**Task statement**
Throughout the material, some lines may have the word "Koleksi". Count them and give the number only.

**Dataset**
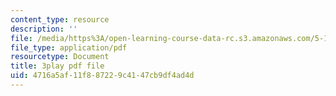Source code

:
 ```yaml
---
content_type: resource
description: ''
file: /media/https%3A/open-learning-course-data-rc.s3.amazonaws.com/5-111sc-principles-of-chemical-science-fall-2014/4716a5af11f887229c4147cb9df4ad4d_f6Z99Gu6XEE.pdf
file_type: application/pdf
resourcetype: Document
title: 3play pdf file
uid: 4716a5af-11f8-8722-9c41-47cb9df4ad4d
---
```

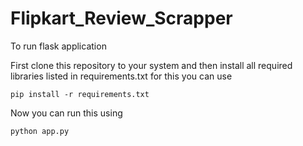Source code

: # Flipkart_Review_Scrapper

To run flask application

First clone this repository to your system and then install all required libraries listed in requirements.txt for this you can use

```
pip install -r requirements.txt
```

Now you can run this using

```
python app.py
```

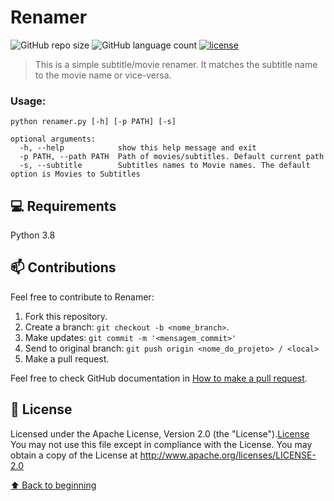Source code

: # Renamer

<!---Esses são exemplos. Veja https://shields.io para outras pessoas ou para personalizar este conjunto de escudos. Você pode querer incluir dependências, status do projeto e informações de licença aqui--->

![GitHub repo size](https://img.shields.io/github/languages/code-size/ricardordb/renamer)
![GitHub language count](https://img.shields.io/github/languages/count/ricardordb/renamer)
[![license](https://img.shields.io/github/license/Jire/KTON.svg)](https://github.com/Jire/KTON/blob/master/LICENSE.txt)




> This is a simple subtitle/movie renamer. It matches the subtitle name to the movie name or vice-versa.

### Usage:
```
python renamer.py [-h] [-p PATH] [-s]

optional arguments:
  -h, --help            show this help message and exit
  -p PATH, --path PATH  Path of movies/subtitles. Default current path
  -s, --subtitle        Subtitles names to Movie names. The default option is Movies to Subtitles
```



## 💻 Requirements

Python 3.8


## 📫 Contributions

Feel free to contribute to Renamer:

1. Fork this repository.
2. Create a branch: `git checkout -b <nome_branch>`.
3. Make updates: `git commit -m '<mensagem_commit>'`
4. Send to original branch: `git push origin <nome_do_projeto> / <local>`
5. Make a pull request.

Feel free to check GitHub documentation in [How to make a pull request](https://help.github.com/en/github/collaborating-with-issues-and-pull-requests/creating-a-pull-request).


## 📝 License

Licensed under the Apache License, Version 2.0 (the "License").[License](LICENSE.md)
You may not use this file except in compliance with the License. 
You may obtain a copy of the License at http://www.apache.org/licenses/LICENSE-2.0

[⬆ Back to beginning](#Renamer)<br>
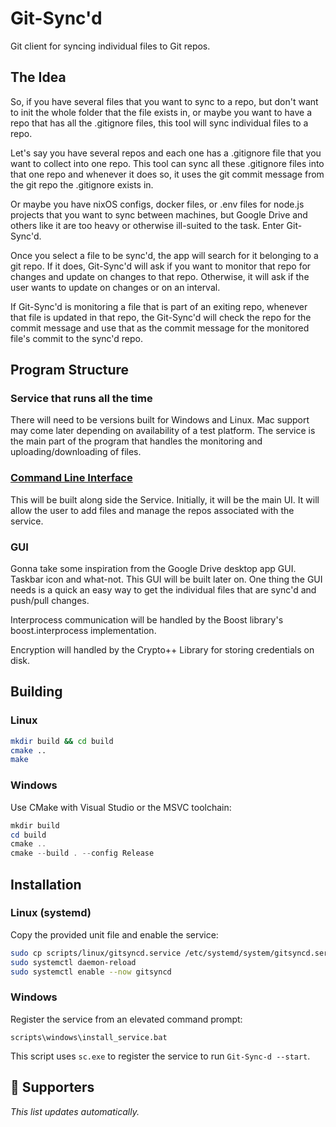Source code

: # Git-Sync'd
Git client for syncing individual files to Git repos. 

## The Idea
So, if you have several files that you want to sync to a repo, but don't want to init the whole folder that the file exists in, or maybe you want to have a repo that has all the .gitignore files, this tool will sync individual files to a repo. 

Let's say you have several repos and each one has a .gitignore file that you want to collect into one repo. This tool can sync all these .gitignore files into that one repo and whenever it does so, it uses the git commit message from the git repo the .gitignore exists in.

Or maybe you have nixOS configs, docker files, or .env files for node.js projects that you want to sync between machines, but Google Drive and others like it are too heavy or otherwise ill-suited to the task. Enter Git-Sync'd.

Once you select a file to be sync'd, the app will search for it belonging to a git repo. If it does, Git-Sync'd will ask if you want to monitor that repo for changes and update on changes to that repo. Otherwise, it will ask if the user wants to update on changes or on an interval. 

If Git-Sync'd is monitoring a file that is part of an exiting repo, whenever that file is updated in that repo, the Git-Sync'd will check the repo for the commit message and use that as the commit message for the monitored file's commit to the sync'd repo. 

## Program Structure
### Service that runs all the time
There will need to be versions built for Windows and Linux. Mac support may come later depending on availability of a test platform. The service is the main part of the program that handles the monitoring and uploading/downloading of files. 
### [Command Line Interface](https://github.com/andrewmcdan/Git-Sync-d-CLI)
This will be built along side the Service. Initially, it will be the main UI. It will allow the user to add files and manage the repos associated with the service.
### GUI
Gonna take some inspiration from the Google Drive desktop app GUI. Taskbar icon and what-not. This GUI will be built later on. One thing the GUI needs is a quick an easy way to get the individual files that are sync'd and push/pull changes.

Interprocess communication will be handled by the Boost library's boost.interprocess implementation.

Encryption will handled by the Crypto++ Library for storing credentials on disk.

## Building

### Linux
```bash
mkdir build && cd build
cmake ..
make
```

### Windows
Use CMake with Visual Studio or the MSVC toolchain:
```powershell
mkdir build
cd build
cmake ..
cmake --build . --config Release
```

## Installation

### Linux (systemd)
Copy the provided unit file and enable the service:
```bash
sudo cp scripts/linux/gitsyncd.service /etc/systemd/system/gitsyncd.service
sudo systemctl daemon-reload
sudo systemctl enable --now gitsyncd
```

### Windows
Register the service from an elevated command prompt:
```batch
scripts\windows\install_service.bat
```
This script uses `sc.exe` to register the service to run `Git-Sync-d --start`.

## 💖 Supporters
<!-- PATRONS:START -->
_This list updates automatically._
<!-- PATRONS:END -->
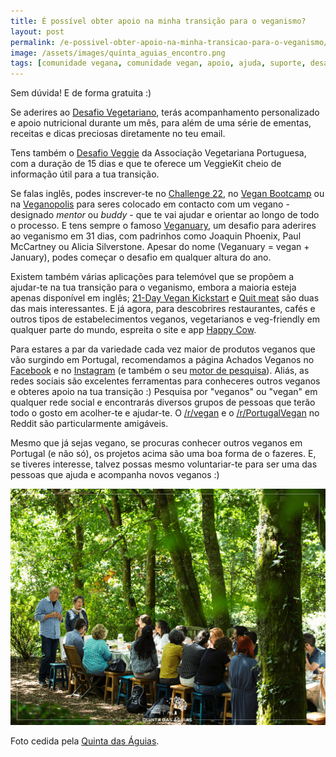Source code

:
 ```yaml
---
title: É possível obter apoio na minha transição para o veganismo?
layout: post
permalink: /e-possivel-obter-apoio-na-minha-transicao-para-o-veganismo/
image: /assets/images/quinta_aguias_encontro.png
tags: [comunidade vegana, comunidade vegan, apoio, ajuda, suporte, desafio, amigos vegan, amigos veganos, aplicações vegan, aplicações veganas, apps vegan, apps veganas, apps veganismo]
---
```

Sem dúvida! E de forma gratuita :)

Se aderires ao [Desafio Vegetariano](https://desafiovegetariano.com/), terás acompanhamento personalizado e apoio nutricional durante um mês, para além de uma série de ementas, receitas e dicas preciosas diretamente no teu email.

Tens também o [Desafio Veggie](https://veggiekit.pt/desafio-veggie/) da Associação Vegetariana Portuguesa, com a duração de 15 dias e que te oferece um VeggieKit cheio de informação útil para a tua transição.

Se falas inglês, podes inscrever-te no [Challenge 22](https://challenge22.com/), no [Vegan Bootcamp](https://veganbootcamp.org) ou na [Veganopolis](https://www.veganopolis.net/eng/vegan_buddy_users/index/) para seres colocado em contacto com um vegano - designado *mentor* ou *buddy* - que te vai ajudar e orientar ao longo de todo o processo. E tens sempre o famoso [Veganuary](https://veganuary.com), um desafio para aderires ao veganismo em 31 dias, com padrinhos como Joaquin Phoenix, Paul McCartney ou Alicia Silverstone. Apesar do nome (Veganuary = vegan + January), podes começar o desafio em qualquer altura do ano.

Existem também várias aplicações para telemóvel que se propõem a ajudar-te na tua transição para o veganismo, embora a maioria esteja apenas disponível em inglês; [21-Day Vegan Kickstart](https://kickstart.pcrm.org) e [Quit meat](https://quitmeatapp.carrd.co) são duas das mais interessantes. E já agora, para descobrires restaurantes, cafés e outros tipos de estabelecimentos veganos, vegetarianos e veg-friendly em qualquer parte do mundo, espreita o site e app [Happy Cow](https://www.happycow.net).

Para estares a par da variedade cada vez maior de produtos veganos que vão surgindo em Portugal, recomendamos a página Achados Veganos no [Facebook](https://www.facebook.com/achadosveganos) e no [Instagram](https://www.instagram.com/achadosveganos) (e também o seu [motor de pesquisa](https://achadosveganos.vspot.pt)). Aliás, as redes sociais são excelentes ferramentas para conheceres outros veganos e obteres apoio na tua transição :) Pesquisa por "veganos" ou "vegan" em qualquer rede social e encontrarás diversos grupos de pessoas que terão todo o gosto em acolher-te e ajudar-te. O [/r/vegan](https://www.reddit.com/r/vegan) e o [/r/PortugalVegan](https://www.reddit.com/r/PortugalVegan/) no Reddit são particularmente amigáveis.

Mesmo que já sejas vegano, se procuras conhecer outros veganos em Portugal (e não só), os projetos acima são uma boa forma de o fazeres. E, se tiveres interesse, talvez possas mesmo voluntariar-te para ser uma das pessoas que ajuda e acompanha novos veganos :)

![[Foto de um encontro na Quinta das Águias]](/assets/images/quinta_aguias_encontro.png "Encontro na Quinta das Águias")

<div class="img-caption">Foto cedida pela <a href="https://www.facebook.com/associacaoquintadasaguias/photos/2762595000499587">Quinta das Águias</a>.</div>
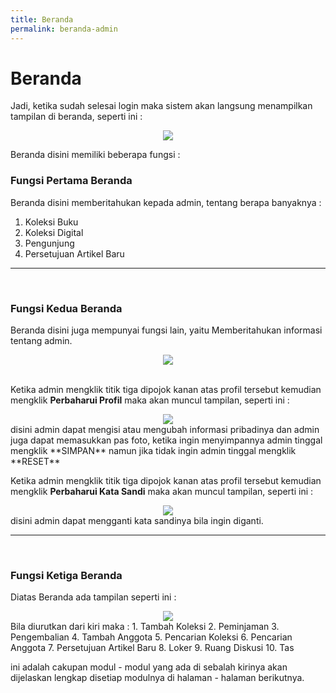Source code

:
 ```yaml
---
title: Beranda
permalink: beranda-admin
---
```


# **Beranda**

Jadi, ketika sudah selesai login maka sistem akan langsung menampilkan tampilan di beranda, seperti ini :
<br>
<center><img src="{{site.baseurl}}/assets/img/beranda.PNG"></center>

Beranda disini memiliki beberapa fungsi :

### Fungsi Pertama Beranda 
Beranda disini memberitahukan kepada admin, tentang berapa banyaknya :
1. Koleksi Buku
2. Koleksi Digital
3. Pengunjung
4. Persetujuan Artikel Baru
<hr>
<br>

### Fungsi Kedua Beranda
Beranda disini juga mempunyai fungsi lain, yaitu Memberitahukan informasi tentang admin.
<center><img src="{{site.baseurl}}/assets/img/profil.PNG"></center>
<br>

Ketika admin mengklik titik tiga dipojok kanan atas profil tersebut kemudian mengklik **Perbaharui Profil** maka akan muncul tampilan, seperti ini :
<center><img src="{{site.baseurl}}/assets/img/perbaruiprofil.PNG"></center>
disini admin dapat mengisi atau mengubah informasi pribadinya dan admin juga dapat memasukkan pas foto, ketika ingin menyimpannya admin tinggal mengklik **SIMPAN** namun jika tidak ingin admin tinggal mengklik **RESET**

<br>

Ketika admin mengklik titik tiga dipojok kanan atas profil tersebut kemudian mengklik **Perbaharui Kata Sandi** maka akan muncul tampilan, seperti ini :
<center><img src="{{site.baseurl}}/assets/img/perbaruikatasandi.PNG"></center>
disini admin dapat mengganti kata sandinya bila ingin diganti.
<hr>
<br>

### Fungsi Ketiga Beranda
Diatas Beranda ada tampilan seperti ini :
<center><img src="{{site.baseurl}}/assets/img/cakupanmodul.PNG"></center>
Bila diurutkan dari kiri maka :
1. Tambah Koleksi
2. Peminjaman
3. Pengembalian
4. Tambah Anggota
5. Pencarian Koleksi
6. Pencarian Anggota
7. Persetujuan Artikel Baru
8. Loker
9. Ruang Diskusi
10. Tas
<br>

ini adalah cakupan modul - modul yang ada di sebalah kirinya akan dijelaskan lengkap disetiap modulnya di halaman - halaman berikutnya.




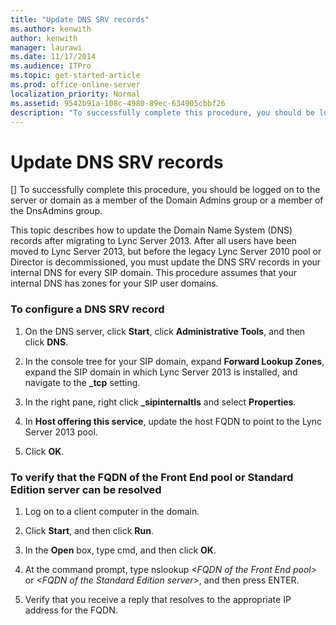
 ```yaml
---
title: "Update DNS SRV records"
ms.author: kenwith
author: kenwith
manager: laurawi
ms.date: 11/17/2014
ms.audience: ITPro
ms.topic: get-started-article
ms.prod: office-online-server
localization_priority: Normal
ms.assetid: 9542b91a-108c-4980-89ec-634905cbbf26
description: "To successfully complete this procedure, you should be logged on to the server or domain as a member of the Domain Admins group or a member of the DnsAdmins group."
---
```


# Update DNS SRV records
[]
To successfully complete this procedure, you should be logged on to the server or domain as a member of the Domain Admins group or a member of the DnsAdmins group.
  
This topic describes how to update the Domain Name System (DNS) records after migrating to Lync Server 2013. After all users have been moved to Lync Server 2013, but before the legacy Lync Server 2010 pool or Director is decommissioned, you must update the DNS SRV records in your internal DNS for every SIP domain. This procedure assumes that your internal DNS has zones for your SIP user domains.
  
### To configure a DNS SRV record

1. On the DNS server, click **Start**, click **Administrative Tools**, and then click **DNS**.
    
2. In the console tree for your SIP domain, expand **Forward Lookup Zones**, expand the SIP domain in which Lync Server 2013 is installed, and navigate to the **_tcp** setting. 
    
3. In the right pane, right click **_sipinternaltls** and select **Properties**.
    
4. In **Host offering this service**, update the host FQDN to point to the Lync Server 2013 pool.
    
5. Click **OK**.
    
### To verify that the FQDN of the Front End pool or Standard Edition server can be resolved

1. Log on to a client computer in the domain.
    
2. Click **Start**, and then click **Run**.
    
3. In the **Open** box, type cmd, and then click **OK**.
    
4. At the command prompt, type nslookup _\<FQDN of the Front End pool\>_ or  _\<FQDN of the Standard Edition server\>_, and then press ENTER.
    
5. Verify that you receive a reply that resolves to the appropriate IP address for the FQDN.
    

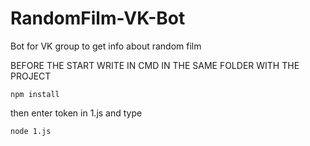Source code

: # RandomFilm-VK-Bot
Bot for VK group to get info about random film

BEFORE THE START WRITE IN CMD IN THE SAME FOLDER WITH THE PROJECT
```
npm install
```
then enter token in 1.js and type
```
node 1.js
```
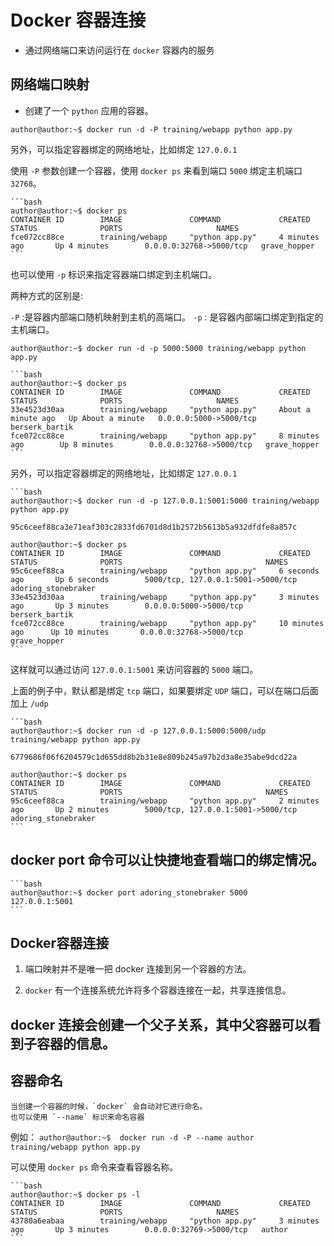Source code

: # Docker 容器连接

- 通过网络端口来访问运行在 `docker` 容器内的服务

## 网络端口映射

- 创建了一个 `python` 应用的容器。

`author@author:~$ docker run -d -P training/webapp python app.py`

 另外，可以指定容器绑定的网络地址，比如绑定 `127.0.0.1`

 使用 `-P` 参数创建一个容器，使用 `docker ps` 来看到端口 `5000` 绑定主机端口 `32768`。

    ```bash
    author@author:~$ docker ps
    CONTAINER ID        IMAGE               COMMAND             CREATED             STATUS              PORTS                     NAMES
    fce072cc88ce        training/webapp     "python app.py"     4 minutes ago       Up 4 minutes        0.0.0.0:32768->5000/tcp   grave_hopper
    ```

也可以使用 `-p` 标识来指定容器端口绑定到主机端口。

两种方式的区别是:

 `-P` :是容器内部端口随机映射到主机的高端口。
 `-p` : 是容器内部端口绑定到指定的主机端口。

  `author@author:~$ docker run -d -p 5000:5000 training/webapp python app.py`

    ```bash
    author@author:~$ docker ps
    CONTAINER ID        IMAGE               COMMAND             CREATED              STATUS              PORTS                     NAMES
    33e4523d30aa        training/webapp     "python app.py"     About a minute ago   Up About a minute   0.0.0.0:5000->5000/tcp    berserk_bartik
    fce072cc88ce        training/webapp     "python app.py"     8 minutes ago        Up 8 minutes        0.0.0.0:32768->5000/tcp   grave_hopper
    ```

另外，可以指定容器绑定的网络地址，比如绑定 `127.0.0.1`

    ```bash
    author@author:~$ docker run -d -p 127.0.0.1:5001:5000 training/webapp python app.py

    95c6ceef88ca3e71eaf303c2833fd6701d8d1b2572b5613b5a932dfdfe8a857c

    author@author:~$ docker ps
    CONTAINER ID        IMAGE               COMMAND             CREATED             STATUS              PORTS                                NAMES
    95c6ceef88ca        training/webapp     "python app.py"     6 seconds ago       Up 6 seconds        5000/tcp, 127.0.0.1:5001->5000/tcp   adoring_stonebraker
    33e4523d30aa        training/webapp     "python app.py"     3 minutes ago       Up 3 minutes        0.0.0.0:5000->5000/tcp               berserk_bartik
    fce072cc88ce        training/webapp     "python app.py"     10 minutes ago      Up 10 minutes       0.0.0.0:32768->5000/tcp              grave_hopper
    ```

这样就可以通过访问 `127.0.0.1:5001` 来访问容器的 `5000` 端口。

上面的例子中，默认都是绑定 `tcp` 端口，如果要绑定 `UDP` 端口，可以在端口后面加上 `/udp`

    ```bash
    author@author:~$ docker run -d -p 127.0.0.1:5000:5000/udp training/webapp python app.py

    6779686f06f6204579c1d655dd8b2b31e8e809b245a97b2d3a8e35abe9dcd22a

    author@author:~$ docker ps
    CONTAINER ID        IMAGE               COMMAND             CREATED             STATUS              PORTS                                NAMES
    95c6ceef88ca        training/webapp     "python app.py"     2 minutes ago       Up 2 minutes        5000/tcp, 127.0.0.1:5001->5000/tcp   adoring_stonebraker
    ```

## docker port 命令可以让快捷地查看端口的绑定情况。

    ```bash
    author@author:~$ docker port adoring_stonebraker 5000
    127.0.0.1:5001
    ```

## Docker容器连接

 1. 端口映射并不是唯一把 docker 连接到另一个容器的方法。

 2. `docker` 有一个连接系统允许将多个容器连接在一起，共享连接信息。

## docker 连接会创建一个父子关系，其中父容器可以看到子容器的信息。

## 容器命名

    当创建一个容器的时候，`docker` 会自动对它进行命名。
    也可以使用 `--name` 标识来命名容器

例如：
    `author@author:~$  docker run -d -P --name author training/webapp python app.py`

可以使用 `docker ps` 命令来查看容器名称。

    ```bash
    author@author:~$ docker ps -l
    CONTAINER ID        IMAGE               COMMAND             CREATED             STATUS              PORTS                     NAMES
    43780a6eabaa        training/webapp     "python app.py"     3 minutes ago       Up 3 minutes        0.0.0.0:32769->5000/tcp   author
    ```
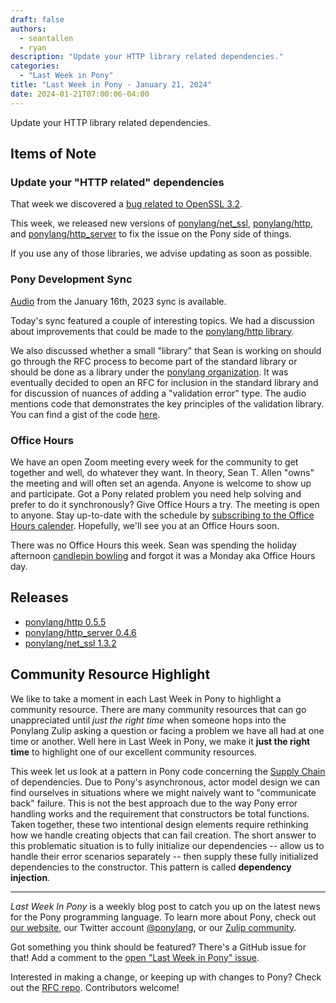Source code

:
 ```yaml
---
draft: false
authors:
  - seantallen
  - ryan
description: "Update your HTTP library related dependencies."
categories:
  - "Last Week in Pony"
title: "Last Week in Pony - January 21, 2024"
date: 2024-01-21T07:00:06-04:00
---
```


Update your HTTP library related dependencies.

<!-- more -->

## Items of Note

### Update your "HTTP related" dependencies

That week we discovered a [bug related to OpenSSL 3.2](/blog/posts/last-week-in-pony-011424.md#openssl-32-related-bug).

This week, we released new versions of [ponylang/net_ssl](https://github.com/ponylang/net_ssl), [ponylang/http](https://github.com/ponylang/http), and [ponylang/http_server](https://github.com/ponylang/http_server) to fix the issue on the Pony side of things.

If you use any of those libraries, we advise updating as soon as possible.

### Pony Development Sync

[Audio](https://vimeo.com/917352238) from the January 16th, 2023 sync is available.

Today's sync featured a couple of interesting topics. We had a discussion about improvements that could be made to the [ponylang/http library](https://github.com/ponylang/http).

We also discussed whether a small "library" that Sean is working on should go through the RFC process to become part of the standard library or should be done as a library under the [ponylang organization](https://github.com/ponylang). It was eventually decided to open an RFC for inclusion in the standard library and for discussion of nuances of adding a "validation error" type. The audio mentions code that demonstrates the key principles of the validation library. You can find a gist of the code [here](https://playground.ponylang.io/?gist=7aadb11e921d000b5758cb424c707be1).

### Office Hours

We have an open Zoom meeting every week for the community to get together and well, do whatever they want. In theory, Sean T. Allen "owns" the meeting and will often set an agenda. Anyone is welcome to show up and participate. Got a Pony related problem you need help solving and prefer to do it synchronously? Give Office Hours a try. The meeting is open to anyone. Stay up-to-date with the schedule by [subscribing to the Office Hours calender](https://calendar.google.com/calendar/ical/4465e68ae24131ae00461a40893f2637a2c9ac510e311a44ff78680e2f183ce3%40group.calendar.google.com/public/basic.ics). Hopefully, we'll see you at an Office Hours soon.

There was no Office Hours this week. Sean was spending the holiday afternoon [candlepin bowling](https://en.wikipedia.org/wiki/Candlepin_bowling) and forgot it was a Monday aka Office Hours day.

## Releases

- [ponylang/http 0.5.5](https://github.com/ponylang/http/releases/tag/0.5.5)
- [ponylang/http_server 0.4.6](https://github.com/ponylang/http_server/releases/tag/0.4.6)
- [ponylang/net_ssl 1.3.2](https://github.com/ponylang/net_ssl/releases/tag/1.3.2)

## Community Resource Highlight

We like to take a moment in each Last Week in Pony to highlight a community resource. There are many community resources that can go unappreciated until _just the right time_ when someone hops into the Ponylang Zulip asking a question or facing a problem we have all had at one time or another. Well here in Last Week in Pony, we make it **just the right time** to highlight one of our excellent community resources.

This week let us look at a pattern in Pony code concerning the [Supply Chain](https://patterns.ponylang.io/creation/supply-chain) of dependencies. Due to Pony's asynchronous, actor model design we can find ourselves in situations where we might naively want to "communicate back" failure. This is not the best approach due to the way Pony error handling works and the requirement that constructors be total functions. Taken together, these two intentional design elements require rethinking how we handle creating objects that can fail creation. The short answer to this problematic situation is to fully initialize our dependencies -- allow us to handle their error scenarios separately -- then supply these fully initialized dependencies to the constructor. This pattern is called  __dependency injection__.

---

_Last Week In Pony_ is a weekly blog post to catch you up on the latest news for the Pony programming language. To learn more about Pony, check out [our website](https://ponylang.io), our Twitter account [@ponylang](https://twitter.com/ponylang), or our [Zulip community](https://ponylang.zulipchat.com).

Got something you think should be featured? There's a GitHub issue for that! Add a comment to the [open "Last Week in Pony" issue](https://github.com/ponylang/ponylang.github.io/issues?q=is%3Aissue+is%3Aopen+label%3Alast-week-in-pony).

Interested in making a change, or keeping up with changes to Pony? Check out the [RFC repo](https://github.com/ponylang/rfcs). Contributors welcome!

**Task result**
4